EXERCISE INPUTS —
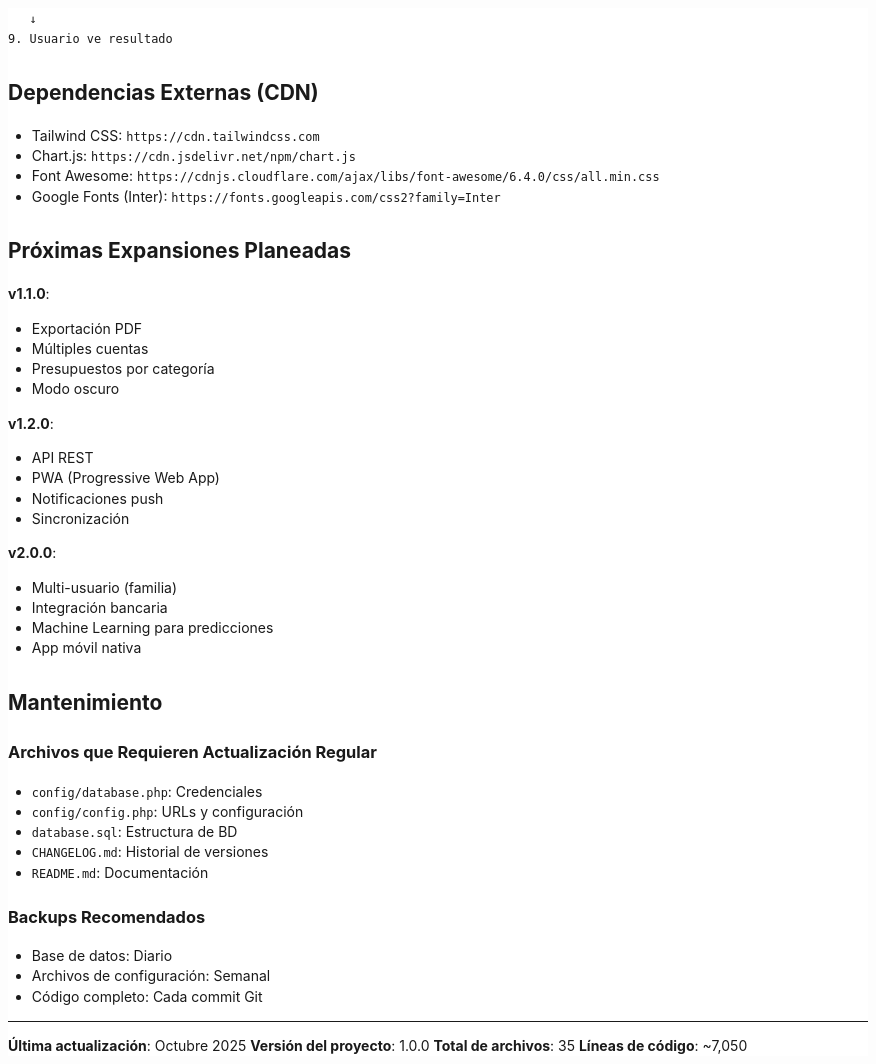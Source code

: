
 ```
   ↓
9. Usuario ve resultado
```

## Dependencias Externas (CDN)

- Tailwind CSS: `https://cdn.tailwindcss.com`
- Chart.js: `https://cdn.jsdelivr.net/npm/chart.js`
- Font Awesome: `https://cdnjs.cloudflare.com/ajax/libs/font-awesome/6.4.0/css/all.min.css`
- Google Fonts (Inter): `https://fonts.googleapis.com/css2?family=Inter`

## Próximas Expansiones Planeadas

**v1.1.0**:
- Exportación PDF
- Múltiples cuentas
- Presupuestos por categoría
- Modo oscuro

**v1.2.0**:
- API REST
- PWA (Progressive Web App)
- Notificaciones push
- Sincronización

**v2.0.0**:
- Multi-usuario (familia)
- Integración bancaria
- Machine Learning para predicciones
- App móvil nativa

## Mantenimiento

### Archivos que Requieren Actualización Regular

- `config/database.php`: Credenciales
- `config/config.php`: URLs y configuración
- `database.sql`: Estructura de BD
- `CHANGELOG.md`: Historial de versiones
- `README.md`: Documentación

### Backups Recomendados

- Base de datos: Diario
- Archivos de configuración: Semanal
- Código completo: Cada commit Git

---

**Última actualización**: Octubre 2025
**Versión del proyecto**: 1.0.0
**Total de archivos**: 35
**Líneas de código**: ~7,050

TASK TO COMPLETE — Within the material above, extract exactly the lines that start at the line containing "- Sincronización" and stop after the line containing "- Base de datos: Diario", and only those.

RESPONSE —
- Sincronización

**v2.0.0**:
- Multi-usuario (familia)
- Integración bancaria
- Machine Learning para predicciones
- App móvil nativa

## Mantenimiento

### Archivos que Requieren Actualización Regular

- `config/database.php`: Credenciales
- `config/config.php`: URLs y configuración
- `database.sql`: Estructura de BD
- `CHANGELOG.md`: Historial de versiones
- `README.md`: Documentación

### Backups Recomendados

- Base de datos: Diario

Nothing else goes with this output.